**WHAT THE EXERCISE ASKS:** Copying each record below exactly is the whole task.

**Plain-text document sources:**
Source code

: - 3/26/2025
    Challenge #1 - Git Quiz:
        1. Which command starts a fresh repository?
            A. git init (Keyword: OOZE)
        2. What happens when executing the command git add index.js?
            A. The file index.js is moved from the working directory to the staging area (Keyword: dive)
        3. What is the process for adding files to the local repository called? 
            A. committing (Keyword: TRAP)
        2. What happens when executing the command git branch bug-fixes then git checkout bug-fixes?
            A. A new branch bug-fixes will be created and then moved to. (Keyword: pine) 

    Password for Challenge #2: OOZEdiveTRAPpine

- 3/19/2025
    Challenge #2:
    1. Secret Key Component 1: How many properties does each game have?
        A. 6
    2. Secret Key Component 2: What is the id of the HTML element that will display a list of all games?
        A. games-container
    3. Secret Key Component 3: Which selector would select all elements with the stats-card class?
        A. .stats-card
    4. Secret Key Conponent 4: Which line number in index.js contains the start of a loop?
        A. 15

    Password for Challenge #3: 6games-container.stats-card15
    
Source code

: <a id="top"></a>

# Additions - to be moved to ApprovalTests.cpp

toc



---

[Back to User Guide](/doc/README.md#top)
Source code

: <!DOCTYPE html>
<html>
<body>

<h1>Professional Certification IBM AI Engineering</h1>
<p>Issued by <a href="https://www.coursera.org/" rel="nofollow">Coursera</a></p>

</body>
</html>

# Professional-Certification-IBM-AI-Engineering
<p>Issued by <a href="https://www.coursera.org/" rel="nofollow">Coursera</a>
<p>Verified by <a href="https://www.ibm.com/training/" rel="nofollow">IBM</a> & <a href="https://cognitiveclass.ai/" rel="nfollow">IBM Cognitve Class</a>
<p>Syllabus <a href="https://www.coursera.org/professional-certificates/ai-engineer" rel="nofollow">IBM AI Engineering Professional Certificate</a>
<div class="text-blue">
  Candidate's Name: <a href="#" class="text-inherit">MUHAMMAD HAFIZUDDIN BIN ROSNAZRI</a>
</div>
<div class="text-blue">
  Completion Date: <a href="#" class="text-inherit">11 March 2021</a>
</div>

**RESULT OF THE TASK:**
Source code

: - 3/26/2025
    Challenge #1 - Git Quiz:
        1. Which command starts a fresh repository?
            A. git init (Keyword: OOZE)
        2. What happens when executing the command git add index.js?
            A. The file index.js is moved from the working directory to the staging area (Keyword: dive)
        3. What is the process for adding files to the local repository called? 
            A. committing (Keyword: TRAP)
        2. What happens when executing the command git branch bug-fixes then git checkout bug-fixes?
            A. A new branch bug-fixes will be created and then moved to. (Keyword: pine) 

    Password for Challenge #2: OOZEdiveTRAPpine

- 3/19/2025
    Challenge #2:
    1. Secret Key Component 1: How many properties does each game have?
        A. 6
    2. Secret Key Component 2: What is the id of the HTML element that will display a list of all games?
        A. games-container
    3. Secret Key Component 3: Which selector would select all elements with the stats-card class?
        A. .stats-card
    4. Secret Key Conponent 4: Which line number in index.js contains the start of a loop?
        A. 15

    Password for Challenge #3: 6games-container.stats-card15
    
Source code

: <a id="top"></a>

# Additions - to be moved to ApprovalTests.cpp

toc



---

[Back to User Guide](/doc/README.md#top)
Source code

: <!DOCTYPE html>
<html>
<body>

<h1>Professional Certification IBM AI Engineering</h1>
<p>Issued by <a href="https://www.coursera.org/" rel="nofollow">Coursera</a></p>

</body>
</html>

# Professional-Certification-IBM-AI-Engineering
<p>Issued by <a href="https://www.coursera.org/" rel="nofollow">Coursera</a>
<p>Verified by <a href="https://www.ibm.com/training/" rel="nofollow">IBM</a> & <a href="https://cognitiveclass.ai/" rel="nfollow">IBM Cognitve Class</a>
<p>Syllabus <a href="https://www.coursera.org/professional-certificates/ai-engineer" rel="nofollow">IBM AI Engineering Professional Certificate</a>
<div class="text-blue">
  Candidate's Name: <a href="#" class="text-inherit">MUHAMMAD HAFIZUDDIN BIN ROSNAZRI</a>
</div>
<div class="text-blue">
  Completion Date: <a href="#" class="text-inherit">11 March 2021</a>
</div>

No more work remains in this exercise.